▸ **PROVIDED RECORDS**:
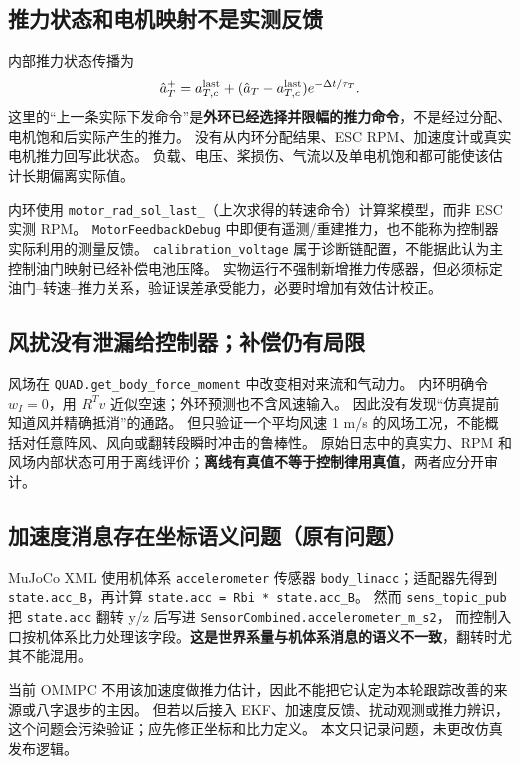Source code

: \documentclass[UTF8,a4paper,11pt,fontset=fandol]{ctexart}
\newcommand{\code}[1]{{\small\nolinkurl{#1}}}
\begin{document}
\subsection{推力状态和电机映射不是实测反馈}
内部推力状态传播为
\begin{equation}
 \hat a_T^+=a_{T,c}^{\rm last}+
 (\hat a_T-a_{T,c}^{\rm last})e^{-\Delta t/\tau_T}.
\end{equation}
这里的“上一条实际下发命令”是\textbf{外环已经选择并限幅的推力命令}，不是经过分配、电机饱和后实际产生的推力。
没有从内环分配结果、ESC RPM、加速度计或真实电机推力回写此状态。
负载、电压、桨损伤、气流以及单电机饱和都可能使该估计长期偏离实际值。

内环使用 \code{motor_rad_sol_last_}（上次求得的转速命令）计算桨模型，而非 ESC 实测 RPM。
\code{MotorFeedbackDebug} 中即便有遥测/重建推力，也不能称为控制器实际利用的测量反馈。
\code{calibration_voltage} 属于诊断链配置，不能据此认为主控制油门映射已经补偿电池压降。
实物运行不强制新增推力传感器，但必须标定油门--转速--推力关系，验证误差承受能力，必要时增加有效估计校正。

\subsection{风扰没有泄漏给控制器；补偿仍有局限}
风场在 \code{QUAD.get_body_force_moment} 中改变相对来流和气动力。
内环明确令 $w_I=0$，用 $R^Tv$ 近似空速；外环预测也不含风速输入。
因此没有发现“仿真提前知道风并精确抵消”的通路。
但只验证一个平均风速 1 m/s 的风场工况，不能概括对任意阵风、风向或翻转段瞬时冲击的鲁棒性。
原始日志中的真实力、RPM 和风场内部状态可用于离线评价；\textbf{离线有真值不等于控制律用真值}，两者应分开审计。

\subsection{加速度消息存在坐标语义问题（原有问题）}
MuJoCo XML 使用机体系 \code{accelerometer} 传感器 \code{body_linacc}；适配器先得到
\code{state.acc_B}，再计算 \code{state.acc = Rbi * state.acc_B}。
然而 \code{sens_topic_pub} 把 \code{state.acc} 翻转 y/z 后写进 \code{SensorCombined.accelerometer_m_s2}，
而控制入口按机体系比力处理该字段。\textbf{这是世界系量与机体系消息的语义不一致}，翻转时尤其不能混用。

当前 OMMPC 不用该加速度做推力估计，因此不能把它认定为本轮跟踪改善的来源或八字退步的主因。
但若以后接入 EKF、加速度反馈、扰动观测或推力辨识，这个问题会污染验证；应先修正坐标和比力定义。
本文只记录问题，未更改仿真发布逻辑。
\end{document}

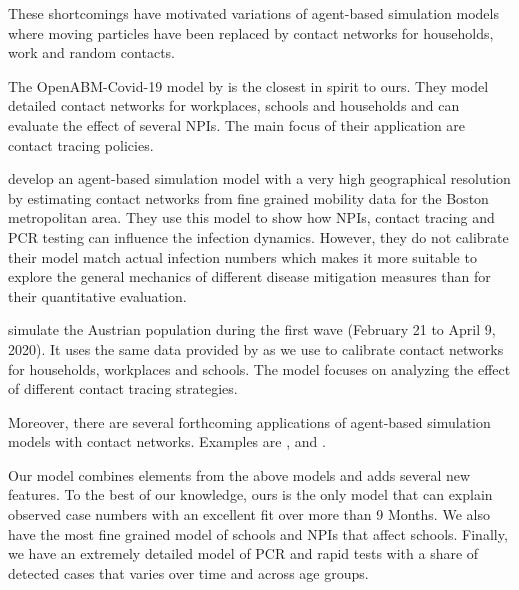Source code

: These shortcomings have motivated variations of agent-based simulation models where
moving particles have been replaced by contact networks for households, work and random
contacts.

The OpenABM-Covid-19 model by \citet{Hinch2020} is the closest in spirit to
ours. They model detailed
contact networks for workplaces, schools and households and can evaluate the effect of
several NPIs. The main focus of their application are contact tracing policies.

\citet{Aleta2020} develop an agent-based simulation model with a very high geographical
resolution by estimating contact networks from fine grained mobility data for the
Boston metropolitan area. They use this model to show how NPIs, contact tracing and PCR
testing can influence the infection dynamics. However, they do not calibrate their model
match actual infection numbers which makes it more suitable to explore the general
mechanics of different disease mitigation measures than for their quantitative
evaluation.

\citet{Bicher2021} simulate the Austrian population during the first wave (February 21
to April 9, 2020). It uses the same data provided by \citet{Mossong2008} as we use to
calibrate contact networks for households, workplaces and schools. The model focuses on
analyzing the effect of different contact tracing strategies.

Moreover, there are several forthcoming applications of agent-based simulation models with contact networks. Examples are
\citet{Basurto2020}, \citet{DelliGatti2020} and \citet{Mellacher2020}.

Our model combines elements from the above models and adds several new features. To
the best of our knowledge, ours is the only model that can explain observed case
numbers with an excellent fit over more than 9 Months. We also have the most fine
grained model of schools and NPIs that affect schools. Finally, we have an extremely
detailed model of PCR and rapid tests with a share of detected cases that varies over
time and across age groups.


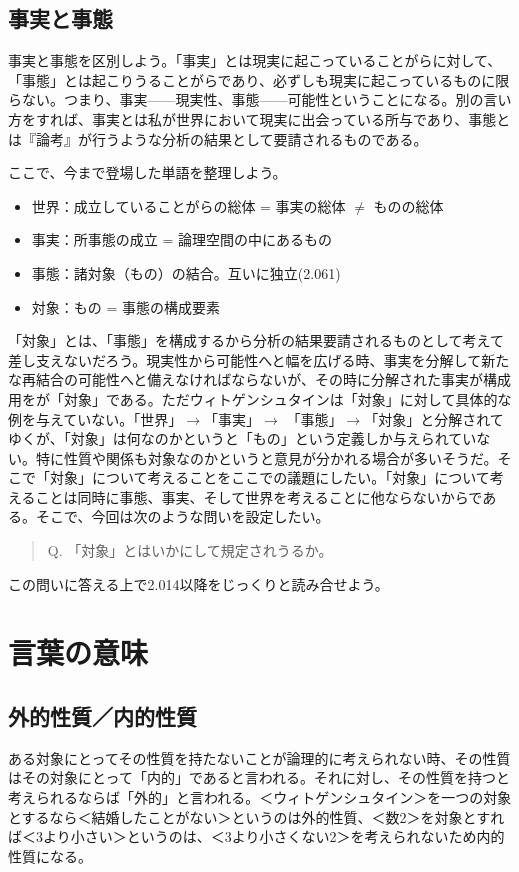 \documentclass[a4paper,11pt]{jsarticle}
\begin{document}
\subsection{事実と事態}
事実と事態を区別しよう。「事実」とは現実に起こっていることがらに対して、「事態」とは起こりうることがらであり、必ずしも現実に起こっているものに限らない。つまり、事実------現実性、事態------可能性ということになる。別の言い方をすれば、事実とは私が世界において現実に出会っている所与であり、事態とは『論考』が行うような分析の結果として要請されるものである。

ここで、今まで登場した単語を整理しよう。

\begin{itemize}
\item 世界：成立していることがらの総体 = 事実の総体 $\neq$ ものの総体
\item 事実：所事態の成立 = 論理空間の中にあるもの
\item 事態：諸対象（もの）の結合。互いに独立(2.061)
\item 対象：もの = 事態の構成要素

\end{itemize}

「対象」とは、「事態」を構成するから分析の結果要請されるものとして考えて差し支えないだろう。現実性から可能性へと幅を広げる時、事実を分解して新たな再結合の可能性へと備えなければならないが、その時に分解された事実が構成用をが「対象」である。ただウィトゲンシュタインは「対象」に対して具体的な例を与えていない。「世界」$\rightarrow$「事実」$\rightarrow$ 「事態」$\rightarrow$「対象」と分解されてゆくが、「対象」は何なのかというと「もの」という定義しか与えられていない。特に性質や関係も対象なのかというと意見が分かれる場合が多いそうだ。そこで「対象」について考えることをここでの議題にしたい。「対象」について考えることは同時に事態、事実、そして世界を考えることに他ならないからである。そこで、今回は次のような問いを設定したい。
\begin{quote}
Q. 「対象」とはいかにして規定されうるか。
\end{quote}
この問いに答える上で2.014以降をじっくりと読み合せよう。

\section{言葉の意味}
\subsection{外的性質／内的性質}
ある対象にとってその性質を持たないことが論理的に考えられない時、その性質はその対象にとって「内的」であると言われる。それに対し、その性質を持つと考えられるならば「外的」と言われる。＜ウィトゲンシュタイン＞を一つの対象とするなら＜結婚したことがない＞というのは外的性質、＜数2＞を対象とすれば＜3より小さい＞というのは、＜3より小さくない2＞を考えられないため内的性質になる。
\end{document}
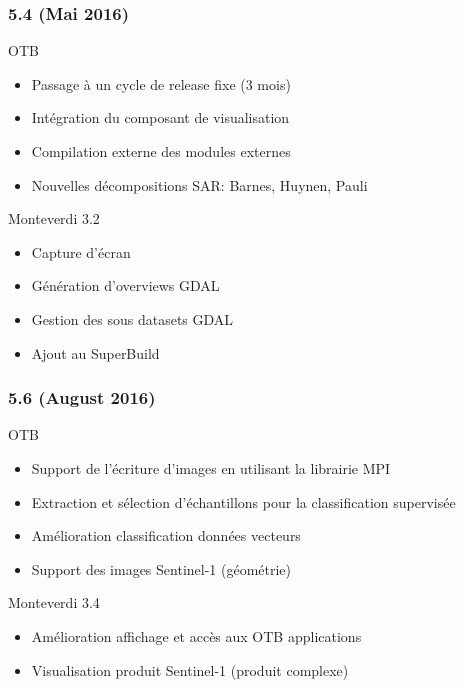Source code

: \documentclass[8pt]{beamer}
\begin{document}
\begin{frame}
\frametitle{5.4 (Mai 2016)}
\begin{block}{OTB}
\begin{itemize}
\item Passage à un cycle de release fixe (3 mois)
\item Intégration du composant de visualisation
\item Compilation externe des modules externes
\item Nouvelles décompositions SAR: Barnes, Huynen, Pauli
\end{itemize}
\end{block}

\begin{block}{Monteverdi 3.2}
\begin{itemize}
\item Capture d'écran
\item Génération d'overviews GDAL
\item Gestion des sous datasets GDAL
\item Ajout au SuperBuild
\end{itemize}
\end{block}
\end{frame}

\begin{frame}
\frametitle{5.6 (August 2016)}
\begin{block}{OTB}
\begin{itemize}
\item Support de l'écriture d'images en utilisant la librairie MPI
\item Extraction et sélection d'échantillons pour la classification supervisée
\item Amélioration classification données vecteurs
\item Support des images Sentinel-1 (géométrie)
\end{itemize}
\end{block}

\begin{block}{Monteverdi 3.4}
\begin{itemize}
\item Amélioration affichage et accès aux OTB applications
\item Visualisation produit Sentinel-1 (produit complexe)
\end{itemize}
\end{block}
\end{frame}
\end{document}
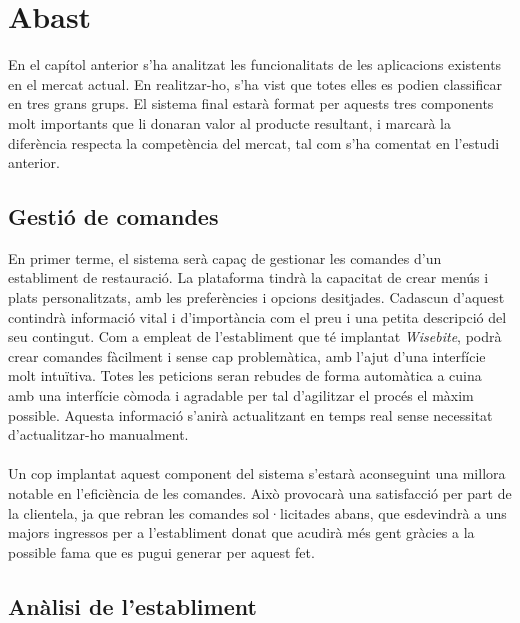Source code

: 
\section{Abast}

En el capítol anterior s'ha analitzat les funcionalitats de les aplicacions existents en el mercat actual. En realitzar-ho, s'ha vist que totes elles es podien classificar en tres grans grups. El sistema final estarà format per aquests tres components molt importants que li donaran valor al producte resultant, i marcarà la diferència respecta la competència del mercat, tal com s'ha comentat en l'estudi anterior.

\subsection{Gestió de comandes}

En primer terme, el sistema serà capaç de gestionar les comandes d'un establiment de restauració. La plataforma tindrà la capacitat de crear menús i plats personalitzats, amb les preferències i opcions desitjades. Cadascun d'aquest contindrà informació vital i d'importància com el preu i una petita descripció del seu contingut. Com a empleat de l'establiment que té implantat \textit{Wisebite}, podrà crear comandes fàcilment i sense cap problemàtica, amb l'ajut d'una interfície molt intuïtiva. Totes les peticions seran rebudes de forma automàtica a cuina amb una interfície còmoda i agradable per tal d'agilitzar el procés el màxim possible. Aquesta informació s'anirà actualitzant en temps real sense necessitat d'actualitzar-ho manualment.
\\\\
Un cop implantat aquest component del sistema s'estarà aconseguint una millora notable en l'eficiència de les comandes. Això provocarà una satisfacció per part de la clientela, ja que rebran les comandes sol·licitades abans, que esdevindrà a uns majors ingressos per a l'establiment donat que acudirà més gent gràcies a la possible fama que es pugui generar per aquest fet.

\subsection{Anàlisi de l'establiment}

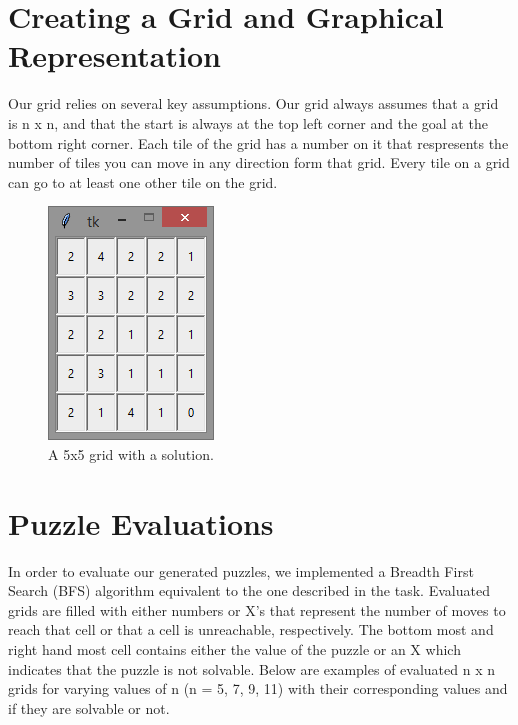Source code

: \documentclass[12pt]{article}
\begin{document}
\section*{Creating a Grid and Graphical Representation}

Our grid relies on several key assumptions. Our grid always assumes that a grid is n x n, and that the start is always at the top left corner and the goal at the bottom right corner. Each tile of the grid has a number on it that respresents the number of tiles you can move in any direction form that grid. Every tile on a grid can go to at least one other tile on the grid.

\begin{figure}[H]
    \centering
    \includegraphics[width=0.3\linewidth]{basic_5x5_solvable}
    \caption{A 5x5 grid with a solution.}
    \label{fig:5x5_solution}
\end{figure}

\section*{Puzzle Evaluations}

In order to evaluate our generated puzzles, we implemented a Breadth First Search (BFS) algorithm equivalent to the one described in the task. Evaluated grids are filled with either numbers or X's that represent the number of moves to reach that cell or that a cell is unreachable, respectively. The bottom most and right hand most cell contains either the value of the puzzle or an X which indicates that the puzzle is not solvable. Below are examples of evaluated n x n grids for varying values of n (n = 5, 7, 9, 11) with their corresponding values and if they are solvable or not.
\end{document}
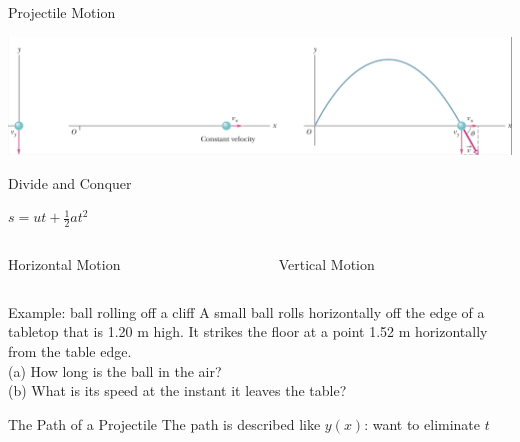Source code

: \begin{frame}{Projectile Motion}

\includegraphics[scale=0.32]{proj5}

\end{frame}

\begin{frame}{Divide and Conquer}
\begin{center}
$s= ut + \frac{1}{2} at^2$ 
\end{center}



\begin{columns}
\begin{column}{0.5\textwidth}
\begin{center}
Horizontal Motion
\end{center}
\vspace{12cm}

\end{column}
\begin{column}{0.5\textwidth}
\begin{center}
Vertical Motion
\end{center}
\vspace{12cm}

\end{column}
\end{columns}
\end{frame}


\begin{frame}{Example: ball rolling off a cliff}
\small
A small ball rolls horizontally off the edge of a tabletop that is 1.20 m high. It strikes the floor at a point 1.52 m horizontally from the table edge.\\
 (a) How long is the ball in the air? \\
 (b) What is its speed at the instant it leaves the table?\\
\vspace{10cm}

\end{frame}


\begin{frame}{The Path of a Projectile}
The path is described like $y(x)$: want to eliminate $t$\\
\vspace{12cm}


\end{frame}

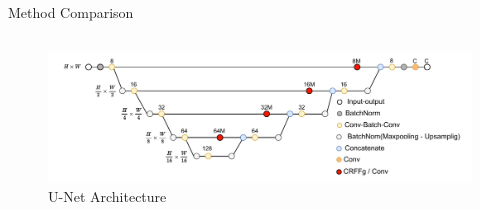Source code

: \documentclass[aspectratio=169]{beamer}
\begin{document}
\begin{frame}{Method Comparison}
\begin{columns}[t]
    \begin{column}{0.5\textwidth}
      \centering
      \begin{figure}
          \centering \includegraphics[width=1\textwidth]{Figures/unet_arch.pdf}
          \caption{U-Net Architecture}
      \end{figure}
    \end{column}
  \end{columns}




\end{frame}
\end{document}
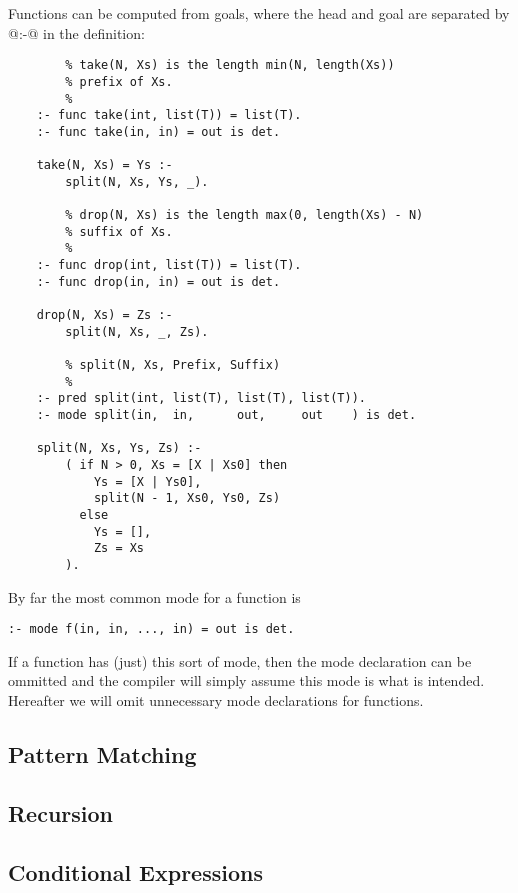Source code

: Functions can be computed from goals, where the head and goal
are separated by @:-@ in the definition:
\begin{verbatim}
        % take(N, Xs) is the length min(N, length(Xs))
        % prefix of Xs.
        %
    :- func take(int, list(T)) = list(T).
    :- func take(in, in) = out is det.

    take(N, Xs) = Ys :-
        split(N, Xs, Ys, _).

        % drop(N, Xs) is the length max(0, length(Xs) - N)
        % suffix of Xs.
        %
    :- func drop(int, list(T)) = list(T).
    :- func drop(in, in) = out is det.

    drop(N, Xs) = Zs :-
        split(N, Xs, _, Zs).

        % split(N, Xs, Prefix, Suffix)
        %
    :- pred split(int, list(T), list(T), list(T)).
    :- mode split(in,  in,      out,     out    ) is det.

    split(N, Xs, Ys, Zs) :-
        ( if N > 0, Xs = [X | Xs0] then
            Ys = [X | Ys0],
            split(N - 1, Xs0, Ys0, Zs)
          else
            Ys = [],
            Zs = Xs
        ).
\end{verbatim}
By far the most common mode for a function is
\begin{verbatim}
:- mode f(in, in, ..., in) = out is det.
\end{verbatim}

If a function has (just) this sort of mode, then the mode
declaration can be ommitted and the compiler will simply assume
this mode is what is intended.  Hereafter we will omit unnecessary
mode declarations for functions.


\subsection{Pattern Matching}


\subsection{Recursion}


\subsection{Conditional Expressions}


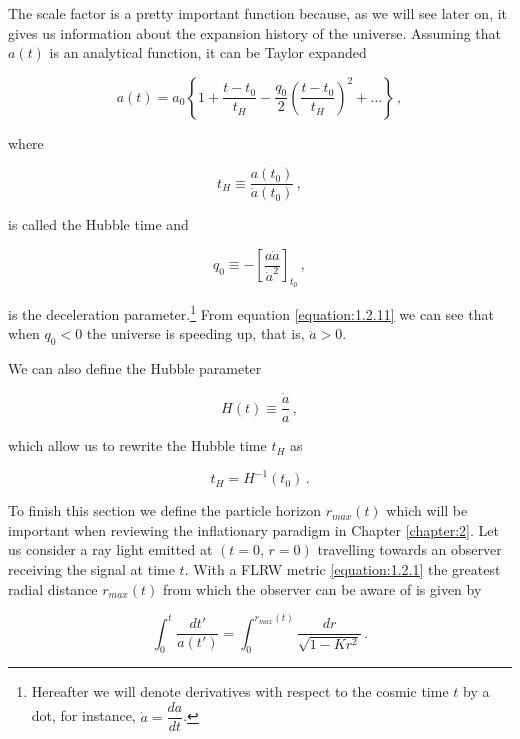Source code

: The scale factor is a pretty important function because, as we will see later on, it gives us information about the expansion history of the universe. Assuming that $ a(t) $ is an analytical function, it can be Taylor expanded 

\begin{equation}
a(t)=a_0\left \{1+\frac{t-t_0}{t_H}-\frac{q_0}{2}\left(\frac{t-t_0}{t_H}\right)^2+\dots\right \} \, ,
\label{equation:1.2.9}
\end{equation}

where

\begin{equation}
t_H \equiv \frac{a(t_0)}{\dot{a}(t_0)} \, ,
\label{equation:1.2.10}
\end{equation}

is called the Hubble time and

\begin{equation}
q_0 \equiv -\left[\frac{a\ddot{a}}{\dot{a}^2}\right]_{t_0} \, ,
\label{equation:1.2.11}
\end{equation}

is the deceleration parameter.\footnote{Hereafter we will denote derivatives with respect to the cosmic time $ t $ by a dot, for instance, $ \dot{a} = \dfrac{d a}{d t}$.} From equation \eqref{equation:1.2.11} we can see that when $ q_0<0 $ the universe is speeding up, that is, $ \ddot{a}>0 $.

We can also define the Hubble parameter 

\begin{equation}
H(t)\equiv \frac{\dot{a}}{a} \, ,
\label{equation:1.2.12}
\end{equation}

which allow us to rewrite the Hubble time $ t_H $ as

\begin{equation}
t_H = H^{-1}(t_0) \, .
\label{equation:1.2.13}
\end{equation}
 
To finish this section we define the particle horizon $ r_{max}(t) $ which will be important when reviewing the inflationary paradigm in Chapter \ref{chapter:2}. Let us consider a ray light emitted at  $ (t=0,\,r=0) $ travelling towards an observer receiving the signal at time $ t $. With a FLRW metric \eqref{equation:1.2.1} the greatest  radial distance $ r_{max}(t) $ from which the observer can be aware of is given by 
 
\begin{equation}
\int_0^t \frac{dt'}{a(t')} = \int_0^{r_{max}(t)} \frac{dr}{\sqrt{1-K r^2}} \, .
\label{equation:1.2.14}
\end{equation}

▸ **ACTION ITEM**: Collect from the data above every line that includes "left".

▸ **ANSWER AREA**:
Our grid relies on several key assumptions. Our grid always assumes that a grid is n x n, and that the start is always at the top left corner and the goal at the bottom right corner. Each tile of the grid has a number on it that respresents the number of tiles you can move in any direction form that grid. Every tile on a grid can go to at least one other tile on the grid.
a(t)=a_0\left \{1+\frac{t-t_0}{t_H}-\frac{q_0}{2}\left(\frac{t-t_0}{t_H}\right)^2+\dots\right \} \, ,
q_0 \equiv -\left[\frac{a\ddot{a}}{\dot{a}^2}\right]_{t_0} \, ,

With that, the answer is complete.